What you need to do => Line by line, transcribe the data below exactly and pass over the images.

Top of Entries supplied

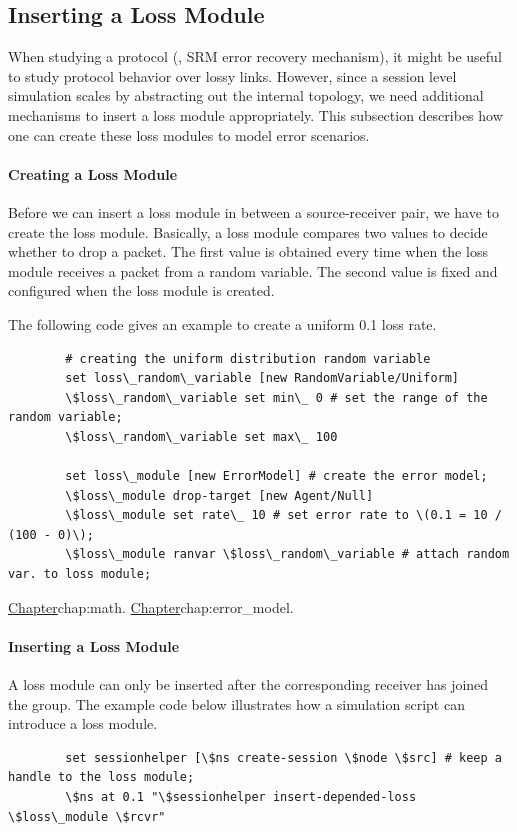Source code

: \subsection{Inserting a Loss Module}
\label{sec:loss-config}

When studying a protocol (\eg, SRM error recovery mechanism), 
it might be useful to study protocol behavior over lossy links.
However, since a session level simulation scales by abstracting 
out the internal topology,
we need additional mechanisms to insert a loss module appropriately.
This subsection describes how one can create these loss modules to
model error scenarios.


\paragraph{Creating a Loss Module}
Before we can insert a loss module in between a source-receiver pair,
we have to create the loss module.  Basically,
a loss module compares two values to decide whether to drop a packet.
The first value is obtained every time when the loss module receives 
a packet from a random variable.  The second value
is fixed and configured when the loss module is created.

The following code gives an example to create a uniform 0.1 loss rate.
\begin{verbatim}
        # creating the uniform distribution random variable
        set loss\_random\_variable [new RandomVariable/Uniform] 
        \$loss\_random\_variable set min\_ 0 # set the range of the random variable;
        \$loss\_random\_variable set max\_ 100

        set loss\_module [new ErrorModel] # create the error model;
        \$loss\_module drop-target [new Agent/Null] 
        \$loss\_module set rate\_ 10 # set error rate to \(0.1 = 10 / (100 - 0)\);
        \$loss\_module ranvar \$loss\_random\_variable # attach random var. to loss module;
\end{verbatim}
\href{A catalogue of the random variable distributions was described earlier}{%
        Chapter}{chap:math}.
\href{A more detailed discussion of error models was also described earlier
in a different chapter}{Chapter}{chap:error_model}.

\paragraph{Inserting a Loss Module}
A loss module can only be inserted after the corresponding receiver
has joined the group.  The example code below illustrates how
a simulation script can introduce a loss module.
\begin{verbatim}
        set sessionhelper [\$ns create-session \$node \$src] # keep a handle to the loss module;
        \$ns at 0.1 "\$sessionhelper insert-depended-loss \$loss\_module \$rcvr" 
\end{verbatim}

Bottom of Entries supplied

Task output =>
Source code

: \subsection{Inserting a Loss Module}
\label{sec:loss-config}

When studying a protocol (\eg, SRM error recovery mechanism), 
it might be useful to study protocol behavior over lossy links.
However, since a session level simulation scales by abstracting 
out the internal topology,
we need additional mechanisms to insert a loss module appropriately.
This subsection describes how one can create these loss modules to
model error scenarios.


\paragraph{Creating a Loss Module}
Before we can insert a loss module in between a source-receiver pair,
we have to create the loss module.  Basically,
a loss module compares two values to decide whether to drop a packet.
The first value is obtained every time when the loss module receives 
a packet from a random variable.  The second value
is fixed and configured when the loss module is created.

The following code gives an example to create a uniform 0.1 loss rate.
\begin{verbatim}
        # creating the uniform distribution random variable
        set loss\_random\_variable [new RandomVariable/Uniform] 
        \$loss\_random\_variable set min\_ 0 # set the range of the random variable;
        \$loss\_random\_variable set max\_ 100

        set loss\_module [new ErrorModel] # create the error model;
        \$loss\_module drop-target [new Agent/Null] 
        \$loss\_module set rate\_ 10 # set error rate to \(0.1 = 10 / (100 - 0)\);
        \$loss\_module ranvar \$loss\_random\_variable # attach random var. to loss module;
\end{verbatim}
\href{A catalogue of the random variable distributions was described earlier}{%
        Chapter}{chap:math}.
\href{A more detailed discussion of error models was also described earlier
in a different chapter}{Chapter}{chap:error_model}.

\paragraph{Inserting a Loss Module}
A loss module can only be inserted after the corresponding receiver
has joined the group.  The example code below illustrates how
a simulation script can introduce a loss module.
\begin{verbatim}
        set sessionhelper [\$ns create-session \$node \$src] # keep a handle to the loss module;
        \$ns at 0.1 "\$sessionhelper insert-depended-loss \$loss\_module \$rcvr" 
\end{verbatim}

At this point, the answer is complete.